The Office of the Inspector General’s (OIG) Work Plan for 2009 stated that place of service (POS) errors on physician claims would be an area of focus due to the potential for overpayment based on the site of service billed. Here is a recap of what the Work Plan says:
Place of Service Errors
We will review physician coding of place of service on Medicare Part B claims for services performed in ambulatory surgical centers (ASC) and hospital outpatient departments. Federal regulations at 42 CFR § 414.22(b)(5)(i)(B) provide for different levels of payments to physicians depending on where the services are performed.

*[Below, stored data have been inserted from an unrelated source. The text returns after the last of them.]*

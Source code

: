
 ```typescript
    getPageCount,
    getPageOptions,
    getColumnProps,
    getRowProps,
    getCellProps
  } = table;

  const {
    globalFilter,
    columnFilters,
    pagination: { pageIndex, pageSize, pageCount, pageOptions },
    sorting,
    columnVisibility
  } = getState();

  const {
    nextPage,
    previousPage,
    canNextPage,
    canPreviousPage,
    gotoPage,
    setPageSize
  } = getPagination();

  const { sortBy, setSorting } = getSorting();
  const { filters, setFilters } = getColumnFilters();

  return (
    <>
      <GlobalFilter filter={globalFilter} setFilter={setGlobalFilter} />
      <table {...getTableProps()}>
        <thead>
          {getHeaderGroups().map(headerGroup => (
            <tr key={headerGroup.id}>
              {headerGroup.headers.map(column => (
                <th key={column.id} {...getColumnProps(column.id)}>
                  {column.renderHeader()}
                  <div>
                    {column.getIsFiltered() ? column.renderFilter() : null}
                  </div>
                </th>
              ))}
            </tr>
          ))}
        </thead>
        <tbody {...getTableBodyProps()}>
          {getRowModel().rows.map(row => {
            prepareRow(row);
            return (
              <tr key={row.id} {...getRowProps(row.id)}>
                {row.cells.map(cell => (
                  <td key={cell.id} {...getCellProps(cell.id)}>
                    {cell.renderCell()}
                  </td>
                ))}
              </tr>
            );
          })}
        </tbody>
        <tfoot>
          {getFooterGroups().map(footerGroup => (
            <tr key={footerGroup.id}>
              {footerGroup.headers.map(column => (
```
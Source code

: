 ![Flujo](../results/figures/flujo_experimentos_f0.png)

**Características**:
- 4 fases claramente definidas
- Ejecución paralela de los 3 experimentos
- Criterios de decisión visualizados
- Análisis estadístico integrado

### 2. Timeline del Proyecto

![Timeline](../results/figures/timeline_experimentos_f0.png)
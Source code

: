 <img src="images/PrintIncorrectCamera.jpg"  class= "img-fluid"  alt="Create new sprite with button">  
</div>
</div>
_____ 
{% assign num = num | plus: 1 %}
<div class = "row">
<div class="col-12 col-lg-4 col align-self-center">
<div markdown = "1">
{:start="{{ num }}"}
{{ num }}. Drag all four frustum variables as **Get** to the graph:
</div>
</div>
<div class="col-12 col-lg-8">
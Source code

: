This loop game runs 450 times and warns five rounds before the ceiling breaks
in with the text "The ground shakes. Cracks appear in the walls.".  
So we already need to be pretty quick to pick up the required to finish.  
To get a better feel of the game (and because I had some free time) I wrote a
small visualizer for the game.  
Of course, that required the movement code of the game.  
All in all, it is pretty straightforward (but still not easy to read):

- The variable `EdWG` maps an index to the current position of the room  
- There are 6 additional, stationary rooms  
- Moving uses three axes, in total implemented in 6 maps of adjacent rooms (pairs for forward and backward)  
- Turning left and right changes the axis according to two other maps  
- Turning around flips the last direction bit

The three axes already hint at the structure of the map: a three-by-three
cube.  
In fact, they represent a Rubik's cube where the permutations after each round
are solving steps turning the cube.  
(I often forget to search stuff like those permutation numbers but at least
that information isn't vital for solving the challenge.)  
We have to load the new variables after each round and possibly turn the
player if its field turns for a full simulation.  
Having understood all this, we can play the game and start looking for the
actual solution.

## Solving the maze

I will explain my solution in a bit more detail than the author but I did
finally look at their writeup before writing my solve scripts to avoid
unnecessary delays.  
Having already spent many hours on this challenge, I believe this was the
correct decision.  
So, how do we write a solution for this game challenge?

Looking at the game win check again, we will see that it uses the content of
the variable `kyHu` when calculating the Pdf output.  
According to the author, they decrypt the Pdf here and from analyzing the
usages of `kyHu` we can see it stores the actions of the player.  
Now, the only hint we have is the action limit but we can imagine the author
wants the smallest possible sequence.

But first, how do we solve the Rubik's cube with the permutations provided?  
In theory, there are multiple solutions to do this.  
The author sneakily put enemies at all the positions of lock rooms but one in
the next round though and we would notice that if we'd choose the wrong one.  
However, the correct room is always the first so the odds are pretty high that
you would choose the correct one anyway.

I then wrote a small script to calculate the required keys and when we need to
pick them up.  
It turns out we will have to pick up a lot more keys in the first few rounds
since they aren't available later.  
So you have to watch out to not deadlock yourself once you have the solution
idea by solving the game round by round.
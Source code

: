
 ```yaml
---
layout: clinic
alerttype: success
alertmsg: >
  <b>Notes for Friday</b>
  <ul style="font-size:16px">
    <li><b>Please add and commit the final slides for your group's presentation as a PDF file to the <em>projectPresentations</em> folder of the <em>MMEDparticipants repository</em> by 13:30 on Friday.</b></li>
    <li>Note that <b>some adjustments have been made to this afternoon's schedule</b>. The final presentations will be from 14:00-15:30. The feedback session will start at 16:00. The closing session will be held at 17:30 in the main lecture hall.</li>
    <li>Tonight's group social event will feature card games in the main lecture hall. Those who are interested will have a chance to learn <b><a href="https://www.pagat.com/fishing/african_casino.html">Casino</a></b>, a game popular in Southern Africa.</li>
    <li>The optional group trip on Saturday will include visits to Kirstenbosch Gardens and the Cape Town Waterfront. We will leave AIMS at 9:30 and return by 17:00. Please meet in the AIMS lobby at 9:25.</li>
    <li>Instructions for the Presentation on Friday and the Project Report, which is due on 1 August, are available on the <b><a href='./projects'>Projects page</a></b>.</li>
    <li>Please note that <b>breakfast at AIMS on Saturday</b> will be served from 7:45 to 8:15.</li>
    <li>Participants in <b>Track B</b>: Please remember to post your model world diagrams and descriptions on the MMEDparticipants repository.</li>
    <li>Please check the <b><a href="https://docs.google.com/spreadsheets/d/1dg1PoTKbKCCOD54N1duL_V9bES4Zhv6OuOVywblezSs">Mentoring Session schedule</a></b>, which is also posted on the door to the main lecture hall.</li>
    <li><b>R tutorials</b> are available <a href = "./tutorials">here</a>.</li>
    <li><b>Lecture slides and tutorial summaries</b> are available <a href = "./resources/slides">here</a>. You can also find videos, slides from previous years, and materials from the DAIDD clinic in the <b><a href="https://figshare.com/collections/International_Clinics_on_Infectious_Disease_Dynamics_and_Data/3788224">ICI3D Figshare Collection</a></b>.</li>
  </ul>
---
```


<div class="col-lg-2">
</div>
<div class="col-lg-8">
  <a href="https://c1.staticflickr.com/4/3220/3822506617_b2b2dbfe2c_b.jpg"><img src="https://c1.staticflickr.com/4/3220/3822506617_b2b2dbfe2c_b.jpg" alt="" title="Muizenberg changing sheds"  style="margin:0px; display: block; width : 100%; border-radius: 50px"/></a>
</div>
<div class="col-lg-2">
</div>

Medicare pays a physician a higher amount when a service is performed in a nonfacility setting, such as a physician’s office, than it does when the service is performed in a hospital outpatient department or, with certain exceptions, in an ASC. We will determine whether physicians properly coded the places of service on claims for services provided in ASCs and hospital outpatient departments.
(OAS; W-00-08-35113; various reviews; expected issue date: FY 2009; work in progress)
The OIG released the audit results last week you can find the report at: http://www.oig.hhs.gov/oas/reports/region1/10800528.pdf
OIG Audit Results
The report states “Physicians did not always correctly code the office place of service on claims submitted to and paid by Part B carriers. Physicians correctly coded the claims for 21 of the 150 services that we sampled. However, physicians incorrectly coded the claims for 129 sampled services by using the office place-of-service code for services that were actually performed in outpatient hospitals or ASCs. “
While the incorrect coding resulted in overpayments totaling only $6,797, the OIG estimates that nationwide that the POS errors overpaid physicians $20.2 million for incorrectly coded services provided during the 2-year period that ended December 31, 2006.
The OIG attributes the overpayments to “internal control weaknesses at the physician billing level” and to “insufficient postpayment reviews at the Medicare contractor level to identify potential place-of-service coding errors”.